Dr. Danielle Amethyst Brake, assistant professor of mathematics, is the UW-Eau Claire recipient of the UW System's 2019 Dr. P.B. Poorman Award for Outstanding Achievement on Behalf of LGBTQ+ People. This annual award is presented to one individual from each UW System campus. This year's recipients will be honored at a UW System Board of Regents event Nov. 7 in Madison.
The Dr. P.B. Poorman Award is given to LGBTQ+ people or their allies who have helped to create a safer and more inclusive climate for LGBTQ+ people on UW System campuses. The award was established to honor the legacy of Dr. Paula B. Poorman, a former faculty member at UW-Whitewater, who died in 2007 and who dedicated her life to improving the lives of LGBTQ+ people.
Brake earned her bachelor's, master's and doctoral degrees from Colorado State University in her hometown of Fort Collins.

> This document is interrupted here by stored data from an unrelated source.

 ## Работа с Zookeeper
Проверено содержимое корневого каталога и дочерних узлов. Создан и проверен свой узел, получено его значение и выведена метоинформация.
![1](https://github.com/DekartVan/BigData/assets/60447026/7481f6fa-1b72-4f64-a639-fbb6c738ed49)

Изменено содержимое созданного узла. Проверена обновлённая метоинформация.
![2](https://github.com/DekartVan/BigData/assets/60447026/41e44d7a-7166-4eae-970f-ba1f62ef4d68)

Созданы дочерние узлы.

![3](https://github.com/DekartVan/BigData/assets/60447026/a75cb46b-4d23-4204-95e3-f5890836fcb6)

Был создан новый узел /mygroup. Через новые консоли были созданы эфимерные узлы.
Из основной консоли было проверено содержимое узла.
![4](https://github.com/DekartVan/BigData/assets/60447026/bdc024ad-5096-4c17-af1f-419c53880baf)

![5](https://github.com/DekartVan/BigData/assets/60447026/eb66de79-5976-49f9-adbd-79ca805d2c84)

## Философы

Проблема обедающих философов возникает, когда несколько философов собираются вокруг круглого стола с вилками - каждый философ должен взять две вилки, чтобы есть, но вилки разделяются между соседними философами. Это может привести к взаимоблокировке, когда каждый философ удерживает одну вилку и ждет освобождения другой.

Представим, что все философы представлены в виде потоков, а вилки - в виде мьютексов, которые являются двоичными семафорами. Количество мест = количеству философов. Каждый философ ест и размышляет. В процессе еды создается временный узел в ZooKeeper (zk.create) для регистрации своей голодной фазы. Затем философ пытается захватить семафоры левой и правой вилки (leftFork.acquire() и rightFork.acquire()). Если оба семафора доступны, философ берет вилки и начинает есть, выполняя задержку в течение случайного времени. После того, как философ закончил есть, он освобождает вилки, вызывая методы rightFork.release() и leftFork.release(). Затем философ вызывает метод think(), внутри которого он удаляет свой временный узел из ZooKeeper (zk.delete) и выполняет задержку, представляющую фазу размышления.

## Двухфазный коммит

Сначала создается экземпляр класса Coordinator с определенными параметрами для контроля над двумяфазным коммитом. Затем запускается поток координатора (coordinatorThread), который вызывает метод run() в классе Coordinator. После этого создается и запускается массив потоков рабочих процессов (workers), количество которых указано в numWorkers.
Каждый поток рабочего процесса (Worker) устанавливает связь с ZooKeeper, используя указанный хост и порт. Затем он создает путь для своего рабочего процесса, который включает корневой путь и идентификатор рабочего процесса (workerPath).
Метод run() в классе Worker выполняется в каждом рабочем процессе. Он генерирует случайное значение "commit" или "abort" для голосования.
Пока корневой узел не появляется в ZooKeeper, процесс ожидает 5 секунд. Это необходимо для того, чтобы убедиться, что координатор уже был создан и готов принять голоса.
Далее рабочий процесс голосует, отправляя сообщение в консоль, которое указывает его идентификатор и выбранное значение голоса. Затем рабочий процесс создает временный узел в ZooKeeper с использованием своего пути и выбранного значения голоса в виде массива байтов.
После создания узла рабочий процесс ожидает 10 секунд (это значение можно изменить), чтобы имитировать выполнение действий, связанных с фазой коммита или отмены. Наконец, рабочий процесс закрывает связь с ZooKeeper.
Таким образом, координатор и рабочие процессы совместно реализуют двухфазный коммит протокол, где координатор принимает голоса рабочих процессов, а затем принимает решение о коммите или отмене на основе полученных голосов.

After postdoctoral research and teaching positions at North Carolina State University and the University of Notre Dame, she joined the UW-Eau Claire faculty in 2017. Brake teaches undergraduate courses in mathematics and statistics, including calculus and discrete mathematics, and also teaches a graduate-level course called "Programming for Data Science."
Brake served as a visiting scholar at the Institute for Computational and Experimental Research in Mathematics at Brown University in fall 2018 for a semesterlong program on nonlinear algebra, and returned to Brown this fall to participate in a program called "Illustrating Mathematics."
As an out trans woman, Brake's life itself serves as a role model, and the work she does to support students and faculty amplifies that, her nominators said. A few examples of her ongoing support and outreach roles are:
- Queer and Trans Action Committee member.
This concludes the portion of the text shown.